Evolution is the seventh studio album by American heavy metal band Disturbed. It was released on October 19, 2018, by Reprise Records. The album's first single, "Are You Ready", was released before the album in August 2018, while the second single, "A Reason to Fight", was released a month later. The third single, "No More", was released on June 2, 2019.

The album debuted at number four on the Billboard 200, making it Disturbed's sixth straight top 5 album. It is the band's first album since The Sickness not to reach number one, thus ending the band's streak of number one albums at five.

Background and recording
The band announced in January 2018 that they had begun recording their seventh studio album. Recording finished in June with just mixing and mastering needing to be done. It was the band's first album in over three years and the band's first album in over eight years to involve bass guitarist John Moyer. Frontman David Draiman stated that the writing and recording of the album was influenced by classic rock that members have listened to in their youth. Guitarist Dan Donegan stated that the album's title was representative of their goal on the album, to challenge themselves to evolve their sound. He also revealed that there would be no new cover songs from this album's cycle. Draiman stated that Evolution is the band's "Black Album". He also said that the album covers topics in today's society such as government, death, war, addiction, and technology.

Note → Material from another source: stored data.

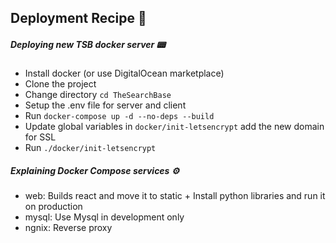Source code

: ## Deployment Recipe 📝

##### Deploying new TSB docker server 📟

* Install docker (or use DigitalOcean marketplace)
* Clone the project
* Change directory `cd TheSearchBase`
* Setup the .env file for server and client
* Run `docker-compose up -d --no-deps --build`
* Update global variables in `docker/init-letsencrypt` add the new domain for SSL
* Run `./docker/init-letsencrypt`



##### Explaining Docker Compose services ⚙️
* web: Builds react and move it to static + Install python libraries and run it on production
* mysql: Use Mysql in development only
* ngnix: Reverse proxy
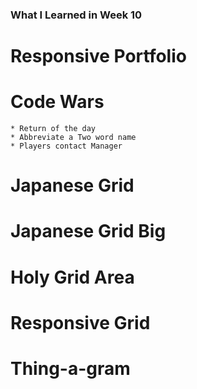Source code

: ### What I Learned in Week 10

# Responsive Portfolio

# Code Wars
    * Return of the day
    * Abbreviate a Two word name
    * Players contact Manager


# Japanese Grid

# Japanese Grid Big

# Holy Grid Area

# Responsive Grid

# Thing-a-gram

The album is a tribute to deceased heavy metal musicians such as Chester Bennington of Linkin Park and Vinnie Paul of Pantera, with whom Disturbed were friends and toured with over the years.

Promotion and release
On August 16, 2018, the album's name was revealed as Evolution, and the first single, "Are You Ready", was released. On the same day, the album's track listing, artwork and release date were also revealed. A second song, "A Reason to Fight", was released on September 21, 2018. A third song, "No More", was released on June 2, 2019. All three songs were released as singles and topped the Billboard Mainstream Rock Songs chart, making them the fifth, sixth, and seventh singles in a row by the band to top the chart, the longest streak of consecutive number-ones by any band as of September 2021. A fourth single, "Hold On to Memories", was released in late 2019 and peaked at #3 in early 2020, ending their streak of consecutive number-ones.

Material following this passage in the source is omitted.